REQUIRED ACTION – The required output is the line containing "Video | Passed | 0.0 | 0.25 |" followed by each line through the end of the data below, repeated exactly and with nothing added.

Saved entries –
════════

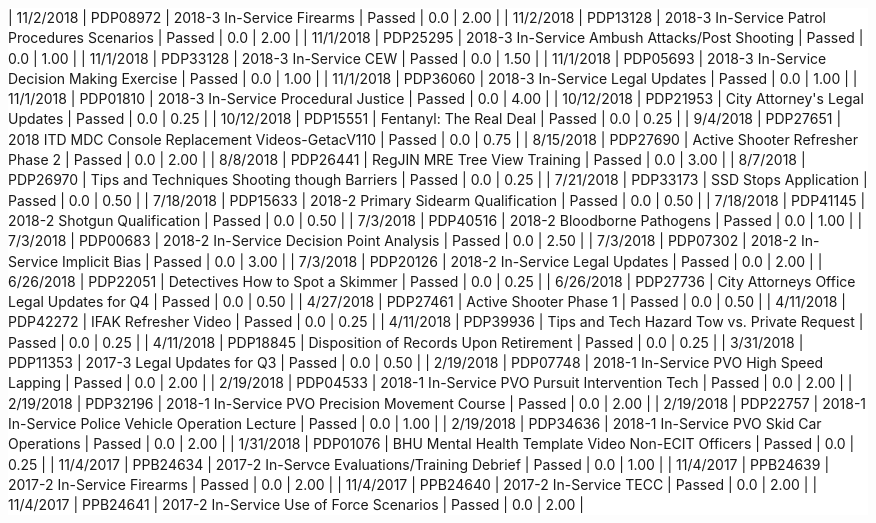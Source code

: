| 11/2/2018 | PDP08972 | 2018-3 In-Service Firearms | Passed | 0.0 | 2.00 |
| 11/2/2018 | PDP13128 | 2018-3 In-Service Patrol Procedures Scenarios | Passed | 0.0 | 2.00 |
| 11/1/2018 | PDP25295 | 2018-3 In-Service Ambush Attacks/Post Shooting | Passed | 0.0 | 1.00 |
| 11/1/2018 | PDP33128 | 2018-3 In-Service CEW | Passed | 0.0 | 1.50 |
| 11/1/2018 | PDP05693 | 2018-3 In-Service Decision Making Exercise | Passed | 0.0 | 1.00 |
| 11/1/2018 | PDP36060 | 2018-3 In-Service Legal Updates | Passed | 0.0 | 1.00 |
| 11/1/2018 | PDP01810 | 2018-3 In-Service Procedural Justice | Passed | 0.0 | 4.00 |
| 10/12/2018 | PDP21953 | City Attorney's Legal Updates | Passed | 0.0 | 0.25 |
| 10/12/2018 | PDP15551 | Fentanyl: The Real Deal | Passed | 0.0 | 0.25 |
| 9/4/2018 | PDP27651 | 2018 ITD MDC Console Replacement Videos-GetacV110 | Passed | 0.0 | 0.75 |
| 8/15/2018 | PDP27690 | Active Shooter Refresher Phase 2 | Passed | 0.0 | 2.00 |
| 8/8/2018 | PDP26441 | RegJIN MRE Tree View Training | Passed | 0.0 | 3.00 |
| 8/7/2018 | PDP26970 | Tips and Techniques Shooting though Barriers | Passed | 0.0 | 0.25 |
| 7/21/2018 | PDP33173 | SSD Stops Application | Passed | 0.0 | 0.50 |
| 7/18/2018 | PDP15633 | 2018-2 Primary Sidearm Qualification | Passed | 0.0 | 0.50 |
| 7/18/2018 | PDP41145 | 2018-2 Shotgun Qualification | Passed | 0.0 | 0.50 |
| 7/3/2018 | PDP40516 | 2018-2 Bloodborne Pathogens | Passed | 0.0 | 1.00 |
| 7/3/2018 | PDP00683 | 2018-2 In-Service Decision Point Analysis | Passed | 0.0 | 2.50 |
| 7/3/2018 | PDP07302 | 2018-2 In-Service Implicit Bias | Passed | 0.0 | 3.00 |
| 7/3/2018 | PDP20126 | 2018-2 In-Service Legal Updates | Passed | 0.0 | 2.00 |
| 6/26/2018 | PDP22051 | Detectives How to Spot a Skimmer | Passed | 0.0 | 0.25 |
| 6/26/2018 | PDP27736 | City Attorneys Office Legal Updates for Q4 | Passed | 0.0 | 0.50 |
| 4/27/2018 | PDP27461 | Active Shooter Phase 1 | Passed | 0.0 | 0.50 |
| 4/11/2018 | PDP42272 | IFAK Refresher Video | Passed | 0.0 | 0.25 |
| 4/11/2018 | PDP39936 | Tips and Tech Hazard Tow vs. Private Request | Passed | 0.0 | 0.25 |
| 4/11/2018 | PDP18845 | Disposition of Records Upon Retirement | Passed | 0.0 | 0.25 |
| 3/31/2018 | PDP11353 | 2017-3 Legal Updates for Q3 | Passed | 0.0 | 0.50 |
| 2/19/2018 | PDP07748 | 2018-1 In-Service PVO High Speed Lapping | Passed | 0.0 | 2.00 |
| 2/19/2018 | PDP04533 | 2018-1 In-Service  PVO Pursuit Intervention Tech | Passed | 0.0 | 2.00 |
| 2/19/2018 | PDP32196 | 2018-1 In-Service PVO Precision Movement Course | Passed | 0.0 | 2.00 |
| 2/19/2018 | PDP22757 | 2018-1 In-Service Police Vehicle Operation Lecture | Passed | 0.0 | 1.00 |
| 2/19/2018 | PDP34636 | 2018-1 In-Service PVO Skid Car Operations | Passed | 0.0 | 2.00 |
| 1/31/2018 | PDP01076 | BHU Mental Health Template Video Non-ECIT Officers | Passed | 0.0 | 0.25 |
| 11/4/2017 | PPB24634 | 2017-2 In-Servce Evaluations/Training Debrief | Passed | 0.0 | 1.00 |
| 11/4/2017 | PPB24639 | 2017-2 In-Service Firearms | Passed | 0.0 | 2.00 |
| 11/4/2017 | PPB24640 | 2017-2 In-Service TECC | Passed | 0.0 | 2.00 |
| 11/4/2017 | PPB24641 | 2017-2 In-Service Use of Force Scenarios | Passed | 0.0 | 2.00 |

════════

FINAL ANSWER –
| 4/11/2018 | PDP42272 | IFAK Refresher Video | Passed | 0.0 | 0.25 |
| 4/11/2018 | PDP39936 | Tips and Tech Hazard Tow vs. Private Request | Passed | 0.0 | 0.25 |
| 4/11/2018 | PDP18845 | Disposition of Records Upon Retirement | Passed | 0.0 | 0.25 |
| 3/31/2018 | PDP11353 | 2017-3 Legal Updates for Q3 | Passed | 0.0 | 0.50 |
| 2/19/2018 | PDP07748 | 2018-1 In-Service PVO High Speed Lapping | Passed | 0.0 | 2.00 |
| 2/19/2018 | PDP04533 | 2018-1 In-Service  PVO Pursuit Intervention Tech | Passed | 0.0 | 2.00 |
| 2/19/2018 | PDP32196 | 2018-1 In-Service PVO Precision Movement Course | Passed | 0.0 | 2.00 |
| 2/19/2018 | PDP22757 | 2018-1 In-Service Police Vehicle Operation Lecture | Passed | 0.0 | 1.00 |
| 2/19/2018 | PDP34636 | 2018-1 In-Service PVO Skid Car Operations | Passed | 0.0 | 2.00 |
| 1/31/2018 | PDP01076 | BHU Mental Health Template Video Non-ECIT Officers | Passed | 0.0 | 0.25 |
| 11/4/2017 | PPB24634 | 2017-2 In-Servce Evaluations/Training Debrief | Passed | 0.0 | 1.00 |
| 11/4/2017 | PPB24639 | 2017-2 In-Service Firearms | Passed | 0.0 | 2.00 |
| 11/4/2017 | PPB24640 | 2017-2 In-Service TECC | Passed | 0.0 | 2.00 |
| 11/4/2017 | PPB24641 | 2017-2 In-Service Use of Force Scenarios | Passed | 0.0 | 2.00 |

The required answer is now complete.